Компенсируя недостаток продовольствия, страну наводнили спиртным. Разнообразная водка (рисовая, кукурузная и плодовая, правда, довольно слабая, а по запаху напоминавшая самогон), довольно добротное пиво, подносившееся объемистыми 800-граммовыми кружками, предлагались повсюду без ограничений и карточек.
Результаты доведенного до предела равноправия были наглядны и очевидны: улицы заполняли люди в одинаковых темных сатиновых шароварах, матерчатых тапочках и светлых блузах. Наряд мало менялся и зимой, дополняясь лишь легкой ветровкой или нечасто встречавшейся фуфайкой и галошами, говорившими о зажиточности. Заметно выделялся владелец велосипеда, которого можно было, по нашим меркам, приравнять к обладателю -Жигулей», о частных же машинах и тому подобных излишествах при «повальной справедливости» не стоило и заговаривать. Зато в каждой семье имелся телевизор, взахлеб показывавший успехи, энтузиазм и всеобщий подъем в стране (как говорил один из членов группы, «посмотришь, аж за себя, несознательного, становится стыдно!»). Преимуществом корейского образа жизни было почти полное отсутствие воровства – появление новой вещи тут же замечалось и, если что-то и можно было украсть, то, разве что еду, которую тут же можно было съесть.
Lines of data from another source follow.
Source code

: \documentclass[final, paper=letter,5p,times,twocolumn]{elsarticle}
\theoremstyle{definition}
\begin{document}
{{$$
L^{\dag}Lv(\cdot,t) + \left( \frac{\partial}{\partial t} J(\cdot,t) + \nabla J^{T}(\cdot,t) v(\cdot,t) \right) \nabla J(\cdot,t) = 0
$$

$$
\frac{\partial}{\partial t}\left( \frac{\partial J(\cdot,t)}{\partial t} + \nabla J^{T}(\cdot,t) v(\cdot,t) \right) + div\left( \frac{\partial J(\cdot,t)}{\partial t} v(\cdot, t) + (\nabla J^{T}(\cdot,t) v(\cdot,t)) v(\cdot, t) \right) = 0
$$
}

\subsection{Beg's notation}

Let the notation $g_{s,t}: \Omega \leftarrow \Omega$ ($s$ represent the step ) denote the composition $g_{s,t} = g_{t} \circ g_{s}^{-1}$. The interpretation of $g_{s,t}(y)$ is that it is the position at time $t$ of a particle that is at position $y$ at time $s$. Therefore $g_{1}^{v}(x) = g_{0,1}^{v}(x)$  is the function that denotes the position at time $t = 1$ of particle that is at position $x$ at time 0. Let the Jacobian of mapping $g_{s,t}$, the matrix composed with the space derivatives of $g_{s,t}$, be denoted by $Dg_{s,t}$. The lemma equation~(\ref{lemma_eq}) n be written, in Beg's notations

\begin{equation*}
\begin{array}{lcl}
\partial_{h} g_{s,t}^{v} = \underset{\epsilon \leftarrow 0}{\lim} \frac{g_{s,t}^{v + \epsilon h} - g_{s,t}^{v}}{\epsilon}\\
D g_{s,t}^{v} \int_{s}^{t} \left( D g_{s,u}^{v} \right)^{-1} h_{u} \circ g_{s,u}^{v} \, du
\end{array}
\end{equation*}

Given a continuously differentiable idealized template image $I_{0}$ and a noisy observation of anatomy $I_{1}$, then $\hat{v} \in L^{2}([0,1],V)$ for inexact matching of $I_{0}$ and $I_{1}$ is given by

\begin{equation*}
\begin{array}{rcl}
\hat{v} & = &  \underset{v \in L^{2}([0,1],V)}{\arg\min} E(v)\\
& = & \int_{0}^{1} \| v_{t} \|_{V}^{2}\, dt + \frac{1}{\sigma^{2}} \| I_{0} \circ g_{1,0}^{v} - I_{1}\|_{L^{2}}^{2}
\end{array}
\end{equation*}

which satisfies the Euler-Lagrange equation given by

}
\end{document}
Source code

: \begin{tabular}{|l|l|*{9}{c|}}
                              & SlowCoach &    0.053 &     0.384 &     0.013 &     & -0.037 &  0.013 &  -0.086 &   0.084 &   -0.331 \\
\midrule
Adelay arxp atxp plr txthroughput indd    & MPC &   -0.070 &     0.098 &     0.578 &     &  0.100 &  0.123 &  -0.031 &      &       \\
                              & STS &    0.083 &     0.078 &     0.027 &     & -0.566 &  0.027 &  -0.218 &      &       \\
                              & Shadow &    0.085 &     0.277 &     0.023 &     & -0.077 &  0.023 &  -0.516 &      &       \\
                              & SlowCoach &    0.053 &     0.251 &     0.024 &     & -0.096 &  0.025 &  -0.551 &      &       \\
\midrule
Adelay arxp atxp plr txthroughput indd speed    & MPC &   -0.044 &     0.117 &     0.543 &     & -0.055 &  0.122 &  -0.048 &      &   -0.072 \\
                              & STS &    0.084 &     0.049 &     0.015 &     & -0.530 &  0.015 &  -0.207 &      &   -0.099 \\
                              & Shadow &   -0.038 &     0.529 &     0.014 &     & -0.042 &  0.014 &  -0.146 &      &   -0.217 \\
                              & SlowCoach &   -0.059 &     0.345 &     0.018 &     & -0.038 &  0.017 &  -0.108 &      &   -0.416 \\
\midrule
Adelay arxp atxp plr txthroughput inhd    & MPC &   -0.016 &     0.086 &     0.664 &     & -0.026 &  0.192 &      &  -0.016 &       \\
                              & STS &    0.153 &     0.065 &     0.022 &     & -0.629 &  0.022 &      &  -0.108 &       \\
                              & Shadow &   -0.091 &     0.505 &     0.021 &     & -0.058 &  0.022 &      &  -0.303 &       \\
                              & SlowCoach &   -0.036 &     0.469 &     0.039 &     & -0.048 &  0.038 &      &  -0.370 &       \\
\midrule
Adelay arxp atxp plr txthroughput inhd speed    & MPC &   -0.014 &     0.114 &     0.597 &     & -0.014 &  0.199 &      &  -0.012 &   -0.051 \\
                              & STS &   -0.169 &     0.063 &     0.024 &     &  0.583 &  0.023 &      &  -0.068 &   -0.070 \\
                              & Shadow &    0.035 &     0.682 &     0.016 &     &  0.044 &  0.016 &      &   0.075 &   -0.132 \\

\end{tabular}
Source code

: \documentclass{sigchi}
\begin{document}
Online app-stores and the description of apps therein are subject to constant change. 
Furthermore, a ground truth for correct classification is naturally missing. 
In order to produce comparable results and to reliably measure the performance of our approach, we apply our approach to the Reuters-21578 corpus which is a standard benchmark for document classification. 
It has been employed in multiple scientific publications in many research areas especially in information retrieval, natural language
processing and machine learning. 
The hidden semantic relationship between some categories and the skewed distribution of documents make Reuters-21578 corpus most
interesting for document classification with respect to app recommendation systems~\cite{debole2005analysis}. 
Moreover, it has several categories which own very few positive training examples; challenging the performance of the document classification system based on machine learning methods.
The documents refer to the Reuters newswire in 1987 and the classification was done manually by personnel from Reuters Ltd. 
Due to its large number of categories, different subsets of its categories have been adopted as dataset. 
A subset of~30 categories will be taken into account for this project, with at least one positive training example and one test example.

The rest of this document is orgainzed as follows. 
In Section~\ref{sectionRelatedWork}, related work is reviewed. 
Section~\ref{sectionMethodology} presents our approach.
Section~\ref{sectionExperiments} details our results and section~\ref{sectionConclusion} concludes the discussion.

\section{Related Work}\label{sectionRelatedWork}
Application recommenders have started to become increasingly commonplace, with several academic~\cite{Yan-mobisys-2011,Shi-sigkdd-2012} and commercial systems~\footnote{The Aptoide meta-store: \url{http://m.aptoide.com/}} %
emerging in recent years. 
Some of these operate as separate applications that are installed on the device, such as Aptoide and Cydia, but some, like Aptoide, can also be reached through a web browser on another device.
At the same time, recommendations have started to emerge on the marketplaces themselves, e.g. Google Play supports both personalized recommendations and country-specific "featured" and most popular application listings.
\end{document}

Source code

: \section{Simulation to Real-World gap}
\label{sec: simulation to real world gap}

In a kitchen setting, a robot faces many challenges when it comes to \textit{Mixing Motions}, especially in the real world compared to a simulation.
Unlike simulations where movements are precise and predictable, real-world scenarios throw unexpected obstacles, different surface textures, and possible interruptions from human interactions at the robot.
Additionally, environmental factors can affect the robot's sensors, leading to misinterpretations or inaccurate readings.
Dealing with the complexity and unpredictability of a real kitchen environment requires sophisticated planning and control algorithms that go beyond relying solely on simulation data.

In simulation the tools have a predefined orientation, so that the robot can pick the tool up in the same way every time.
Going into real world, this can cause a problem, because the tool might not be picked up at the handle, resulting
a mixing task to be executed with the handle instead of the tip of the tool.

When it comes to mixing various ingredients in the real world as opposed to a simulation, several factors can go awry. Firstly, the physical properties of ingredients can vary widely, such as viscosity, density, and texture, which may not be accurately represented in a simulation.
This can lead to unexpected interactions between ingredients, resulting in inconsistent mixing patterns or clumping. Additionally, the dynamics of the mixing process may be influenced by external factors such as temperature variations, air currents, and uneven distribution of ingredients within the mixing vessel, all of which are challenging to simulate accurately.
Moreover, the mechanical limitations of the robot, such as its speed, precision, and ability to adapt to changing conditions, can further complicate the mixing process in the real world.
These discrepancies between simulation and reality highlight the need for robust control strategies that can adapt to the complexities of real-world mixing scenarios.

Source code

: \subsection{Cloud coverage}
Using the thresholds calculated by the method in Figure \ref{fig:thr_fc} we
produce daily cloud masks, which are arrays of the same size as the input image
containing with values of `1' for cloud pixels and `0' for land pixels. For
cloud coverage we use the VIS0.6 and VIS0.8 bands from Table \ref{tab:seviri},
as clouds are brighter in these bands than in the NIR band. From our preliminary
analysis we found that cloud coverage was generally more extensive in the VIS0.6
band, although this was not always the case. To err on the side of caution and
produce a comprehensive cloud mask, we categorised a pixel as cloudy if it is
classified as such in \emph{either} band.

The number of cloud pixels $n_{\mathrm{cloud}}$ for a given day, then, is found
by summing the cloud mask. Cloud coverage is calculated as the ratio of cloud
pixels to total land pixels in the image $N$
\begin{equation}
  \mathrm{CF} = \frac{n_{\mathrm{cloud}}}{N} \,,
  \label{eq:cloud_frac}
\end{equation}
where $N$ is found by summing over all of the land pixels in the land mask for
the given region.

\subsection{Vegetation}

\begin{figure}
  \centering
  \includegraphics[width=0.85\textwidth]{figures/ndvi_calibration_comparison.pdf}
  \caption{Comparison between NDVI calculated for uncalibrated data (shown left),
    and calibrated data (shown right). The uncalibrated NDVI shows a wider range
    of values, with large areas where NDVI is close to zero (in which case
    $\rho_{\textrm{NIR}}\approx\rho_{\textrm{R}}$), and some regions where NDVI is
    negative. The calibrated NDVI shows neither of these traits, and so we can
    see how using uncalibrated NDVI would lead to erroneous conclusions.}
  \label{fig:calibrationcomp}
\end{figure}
Из всеобщего единообразия выпадали несколько столичных кварталов, где жили видные партийцы и чиновная элита, но рядовых жителей туда попросту не пускали. Повсюду стояли памятники в честь многочисленных революционных событий и вех в жизни вождя – где он бывал, останавливался, думал и высказывался, монументы в честь его идей, самым колоссальным из которых был стометровый шпиль вблизи Пхеньяна, гранитные блоки для которого в знак почтения были доставлены вручную, чтобы на них не садилась пыль и выхлоп от машин. Преимущество идей чучхе должно было ощущаться во всем: в столице соорудили самый большой в мире стадион более чем на четверть миллиона человек, грандиозные парки и первоклассные дороги, по которым можно было нестись по городу со стокилометровой скоростью! Города и селения поражали чистотой и порядком, каждодневно наводившимся жителями ближайших домов, за каждым из которых был закреплен свой метр улицы или тротуара. Даже дорожное движение управлялось не светофорами, а множеством девушек-регулировщиц, как объяснялось, «из экономии и для украшения города». Так же организованно и массово проходили праздники, тщательно отрепетированные и оттренированные.
Повод, перед лицом которого необходимо было демонстрировать подобную сплоченность, был, что называется, под рукой – поддерживаемая американским империализмом Южная Корея, вынашивавшая коварные планы против социалистической «Страны Утренней Свежести». В КНДР искренне верили, что там, за 38-й параллелью, царят настоящие ужасы: повальная нищета, голод и бесправие, избавить народ от которых – их священный долг, В том, что в 1950 г. такая попытка уже предпринималась, пропаганда не признавалась, именуя ту войну «агрессией империалистов и их марионеток».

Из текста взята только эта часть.